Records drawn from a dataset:
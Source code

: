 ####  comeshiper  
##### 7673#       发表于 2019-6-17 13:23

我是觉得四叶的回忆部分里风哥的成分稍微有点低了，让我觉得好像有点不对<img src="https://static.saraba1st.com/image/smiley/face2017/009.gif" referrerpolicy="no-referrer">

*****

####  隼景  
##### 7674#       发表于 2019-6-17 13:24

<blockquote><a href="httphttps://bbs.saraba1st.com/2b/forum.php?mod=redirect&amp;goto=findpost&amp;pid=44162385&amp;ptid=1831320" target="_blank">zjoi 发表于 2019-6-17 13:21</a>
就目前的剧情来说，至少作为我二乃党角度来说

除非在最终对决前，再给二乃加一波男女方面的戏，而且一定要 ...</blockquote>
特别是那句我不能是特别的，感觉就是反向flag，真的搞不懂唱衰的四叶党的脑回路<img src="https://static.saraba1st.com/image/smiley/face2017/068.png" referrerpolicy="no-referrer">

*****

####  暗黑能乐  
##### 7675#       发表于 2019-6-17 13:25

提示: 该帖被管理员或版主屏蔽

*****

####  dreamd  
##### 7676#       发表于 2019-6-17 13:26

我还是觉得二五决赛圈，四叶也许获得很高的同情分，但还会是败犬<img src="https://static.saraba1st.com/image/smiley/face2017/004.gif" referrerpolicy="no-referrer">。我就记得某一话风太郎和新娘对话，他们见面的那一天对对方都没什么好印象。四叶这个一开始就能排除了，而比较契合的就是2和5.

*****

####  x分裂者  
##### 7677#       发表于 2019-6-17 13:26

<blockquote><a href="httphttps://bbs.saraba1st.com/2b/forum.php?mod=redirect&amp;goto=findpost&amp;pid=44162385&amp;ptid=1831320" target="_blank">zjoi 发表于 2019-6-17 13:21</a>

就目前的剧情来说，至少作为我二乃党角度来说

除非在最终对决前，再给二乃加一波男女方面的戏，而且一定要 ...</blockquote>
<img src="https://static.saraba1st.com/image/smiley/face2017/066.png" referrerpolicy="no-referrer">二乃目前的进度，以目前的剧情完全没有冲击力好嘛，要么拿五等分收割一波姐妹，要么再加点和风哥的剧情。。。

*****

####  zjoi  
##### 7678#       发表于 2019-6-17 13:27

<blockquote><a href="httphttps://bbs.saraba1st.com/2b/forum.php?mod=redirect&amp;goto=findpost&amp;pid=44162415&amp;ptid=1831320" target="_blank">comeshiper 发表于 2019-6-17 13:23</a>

**WORK REQUEST**
Only a number is expected here: the count of lines in the records above that include the word "smiley".

**SOLVED PROBLEM**
4